* **Exercise requirements**: Only one portion of the data is to be written out: from the line bearing "return state;" through the line bearing "Mathematicians have [much". Write it exactly as it appears.

* **Input data**:

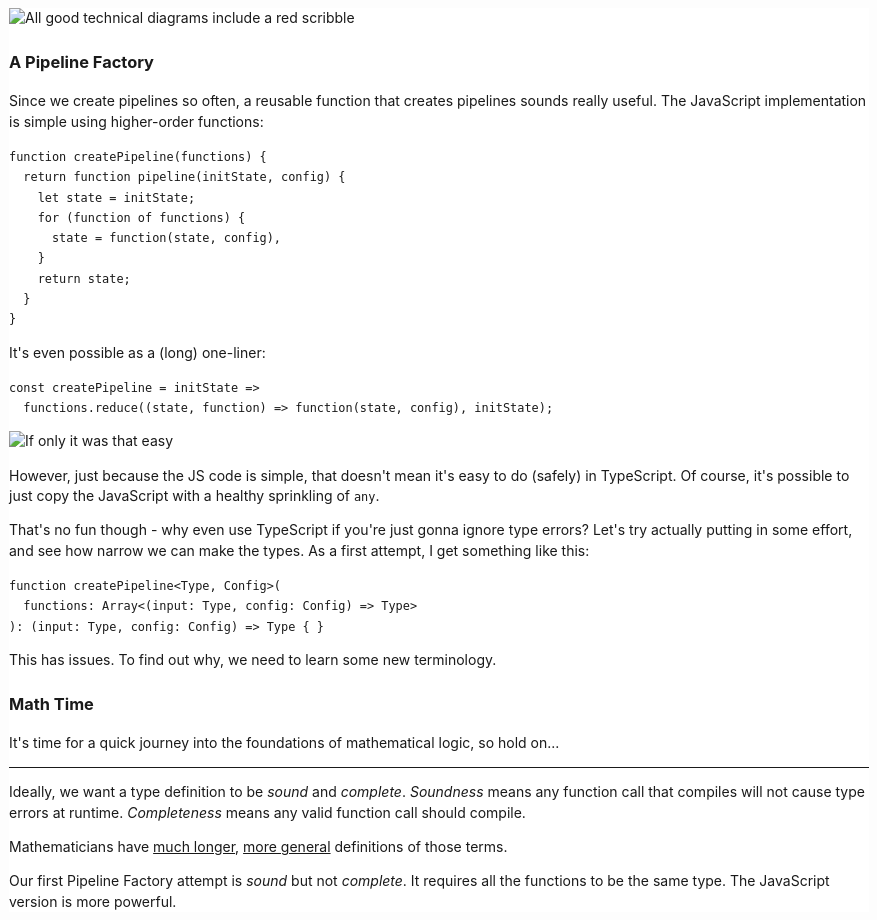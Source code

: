 <img style="width: 100%" src="{{ site.github.url }}/swaterman/assets/ts-builders/Builders-Encapsulation.svg" alt="All good technical diagrams include a red scribble" aria-label="We can treat the entire pipeline as a single function">

### A Pipeline Factory

Since we create pipelines so often, a reusable function that creates pipelines sounds really useful.
The JavaScript implementation is simple using higher-order functions:

    function createPipeline(functions) {
      return function pipeline(initState, config) {
        let state = initState;
        for (function of functions) {
          state = function(state, config),
        }
        return state;
      }
    }

It's even possible as a (long) one-liner:

    const createPipeline = initState => 
      functions.reduce((state, function) => function(state, config), initState);

<img style="width: 100%" src="{{ site.github.url }}/swaterman/assets/ts-builders/Builders-Factory.svg" alt="If only it was that easy" aria-label="We pass the three functions as a list into the pipeline factory, which outputs the factory">

However, just because the JS code is simple, that doesn't mean it's easy to do (safely) in TypeScript.
Of course, it's possible to just copy the JavaScript with a healthy sprinkling of `any`.

That's no fun though - why even use TypeScript if you're just gonna ignore type errors?
Let's try actually putting in some effort, and see how narrow we can make the types.
As a first attempt, I get something like this:

    function createPipeline<Type, Config>(
      functions: Array<(input: Type, config: Config) => Type>
    ): (input: Type, config: Config) => Type { }

This has issues.
To find out why, we need to learn some new terminology.

### Math Time

It's time for a quick journey into the foundations of mathematical logic, so hold on...

---

Ideally, we want a type definition to be *sound* and *complete*.
*Soundness* means any function call that compiles will not cause type errors at runtime.
*Completeness* means any valid function call should compile.

Mathematicians have [much longer](https://en.wikipedia.org/wiki/Soundness), [more general](https://en.wikipedia.org/wiki/Completeness_(logic)) definitions of those terms.

Our first Pipeline Factory attempt is *sound* but not *complete*.
It requires all the functions to be the same type.
The JavaScript version is more powerful.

* **Response area**:
        return state;
      }
    }

It's even possible as a (long) one-liner:

    const createPipeline = initState => 
      functions.reduce((state, function) => function(state, config), initState);

<img style="width: 100%" src="{{ site.github.url }}/swaterman/assets/ts-builders/Builders-Factory.svg" alt="If only it was that easy" aria-label="We pass the three functions as a list into the pipeline factory, which outputs the factory">

However, just because the JS code is simple, that doesn't mean it's easy to do (safely) in TypeScript.
Of course, it's possible to just copy the JavaScript with a healthy sprinkling of `any`.

That's no fun though - why even use TypeScript if you're just gonna ignore type errors?
Let's try actually putting in some effort, and see how narrow we can make the types.
As a first attempt, I get something like this:

    function createPipeline<Type, Config>(
      functions: Array<(input: Type, config: Config) => Type>
    ): (input: Type, config: Config) => Type { }

This has issues.
To find out why, we need to learn some new terminology.

### Math Time

It's time for a quick journey into the foundations of mathematical logic, so hold on...

---

Ideally, we want a type definition to be *sound* and *complete*.
*Soundness* means any function call that compiles will not cause type errors at runtime.
*Completeness* means any valid function call should compile.

Mathematicians have [much longer](https://en.wikipedia.org/wiki/Soundness), [more general](https://en.wikipedia.org/wiki/Completeness_(logic)) definitions of those terms.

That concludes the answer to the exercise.